There are 4 main tasks the tool does to take in a logfile and output the log type.
- Parse logfiles and store it in a database
- Convert the parsed log files into a list of features, then store the features into the database
- Train machine learning models on the features in the database
- Predict the type of a new log file based on the trained models
It might be easier to get this python 3.5 install: https://www.continuum.io/downloads. It has a lot of the libraries pre-loaded, there are still a few libraries you will need to download though. There needs to be a SQL Server database already created to store the parsed logs and their features. Once you have that, replace the servername and databasename variables in /storage/storage.py with the hostname and DB names.
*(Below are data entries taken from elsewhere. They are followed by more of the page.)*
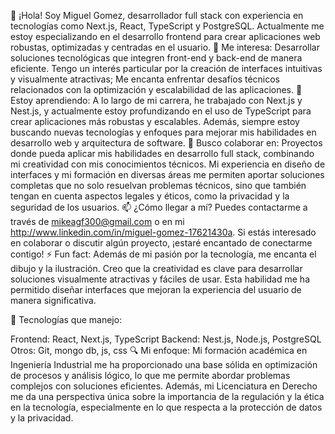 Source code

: 👋 ¡Hola! Soy Miguel Gomez, desarrollador full stack con experiencia en tecnologías como Next.js, React, TypeScript y PostgreSQL. 
Actualmente me estoy especializando en el desarrollo frontend para crear aplicaciones web robustas, optimizadas y centradas en el usuario.
👀 Me interesa:
Desarrollar soluciones tecnológicas que integren front-end y back-end de manera eficiente. Tengo un interés particular por la creación de interfaces intuitivas y visualmente atractivas;
Me encanta enfrentar desafíos técnicos relacionados con la optimización y escalabilidad de las aplicaciones.
🌱 Estoy aprendiendo:
A lo largo de mi carrera, he trabajado con Next.js y Nest.js, y actualmente estoy profundizando en el uso de TypeScript para crear aplicaciones más robustas y escalables. 
Además, siempre estoy buscando nuevas tecnologías y enfoques para mejorar mis habilidades en desarrollo web y arquitectura de software.
💞️ Busco colaborar en:
Proyectos donde pueda aplicar mis habilidades en desarrollo full stack, combinando mi creatividad con mis conocimientos técnicos. Mi experiencia en diseño de interfaces y 
mi formación en diversas áreas me permiten aportar soluciones completas que no solo resuelvan problemas técnicos, sino que también tengan en cuenta aspectos legales y éticos, 
como la privacidad y la seguridad de los usuarios.
📫 ¿Cómo llegar a mí?
Puedes contactarme a través de mikeagf300@gmail.com o en mi http://www.linkedin.com/in/miguel-gomez-17621430a. Si estás interesado en colaborar o discutir algún proyecto, ¡estaré encantado de conectarme contigo!
⚡ Fun fact: 
Además de mi pasión por la tecnología, me encanta el dibujo y la ilustración. Creo que la creatividad es clave para desarrollar soluciones visualmente atractivas y fáciles de usar. 
Esta habilidad me ha permitido diseñar interfaces que mejoran la experiencia del usuario de manera significativa.

🔧 Tecnologías que manejo:

Frontend: React, Next.js, TypeScript
Backend: Nest.js, Node.js, PostgreSQL
Otros: Git, mongo db, js, css
🔍 Mi enfoque:
Mi formación académica en Ingeniería Industrial me ha proporcionado una base sólida en optimización de procesos y análisis lógico, lo que me permite abordar problemas complejos 
con soluciones eficientes. Además, mi Licenciatura en Derecho me da una perspectiva única sobre la importancia de la regulación y la ética en la tecnología, 
especialmente en lo que respecta a la protección de datos y la privacidad.
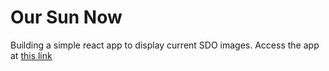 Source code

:# Our Sun Now
Building a simple react app to display current SDO images. Access the app at [this link](https://kvenkman.github.io/our-sun-now/)
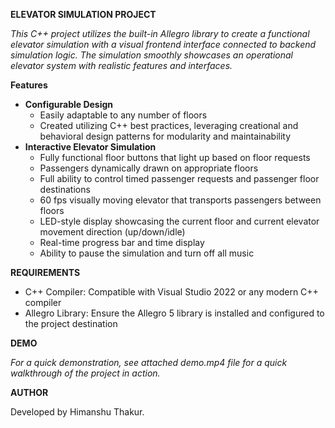 **ELEVATOR SIMULATION PROJECT**

_This C++ project utilizes the built-in Allegro library to create a functional elevator simulation with a visual frontend interface connected to backend simulation logic. The simulation smoothly showcases an operational elevator system with realistic features and interfaces._

**Features**

- **Configurable Design**
  - Easily adaptable to any number of floors
  - Created utilizing C++ best practices, leveraging creational and behavioral design patterns for modularity and maintainability
- **Interactive Elevator Simulation**
  - Fully functional floor buttons that light up based on floor requests
  - Passengers dynamically drawn on appropriate floors
  - Full ability to control timed passenger requests and passenger floor destinations
  - 60 fps visually moving elevator that transports passengers between floors
  - LED-style display showcasing the current floor and current elevator movement direction (up/down/idle)
  - Real-time progress bar and time display
  - Ability to pause the simulation and turn off all music

**REQUIREMENTS**

- C++ Compiler: Compatible with Visual Studio 2022 or any modern C++ compiler
- Allegro Library: Ensure the Allegro 5 library is installed and configured to the project destination

**DEMO**

_For a quick demonstration, see attached demo.mp4 file for a quick walkthrough of the project in action._

**AUTHOR**

Developed by Himanshu Thakur.

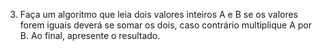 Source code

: 3. Faça um algoritmo que leia dois valores inteiros A e B se os valores forem iguais deverá se somar os dois, caso contrário multiplique A por B.
Ao final, apresente o resultado.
The default I’ve gone with is ‘parsedlogs’ but you can change that.
Also, a quick breakdown of the important files:
- /classes folder is where the log parsing happens
- /storage/storage.py folder is where the connection from the log parser to the database is managed. This is where most of the db queries are (along with dbtrainer.py)
- /training_logs is where the logs to be trained on are stored. For SSC, they’re split up by category so that we can detect that eventually. The SCA and DSCA folders haven’t been split up yet.
- dbtrainer.py is the machine learning front end to the database. It manages the storage and retrieval of logfiles. Also, it loads up the models and trains them on the parsed log data.
- controlla.py is the interface between the GUI front end and dbtrainer.py. It manages the threading also.
- /gui/main.py is the GUI for the application.
- /nb_models is where the trained classifiers are saved.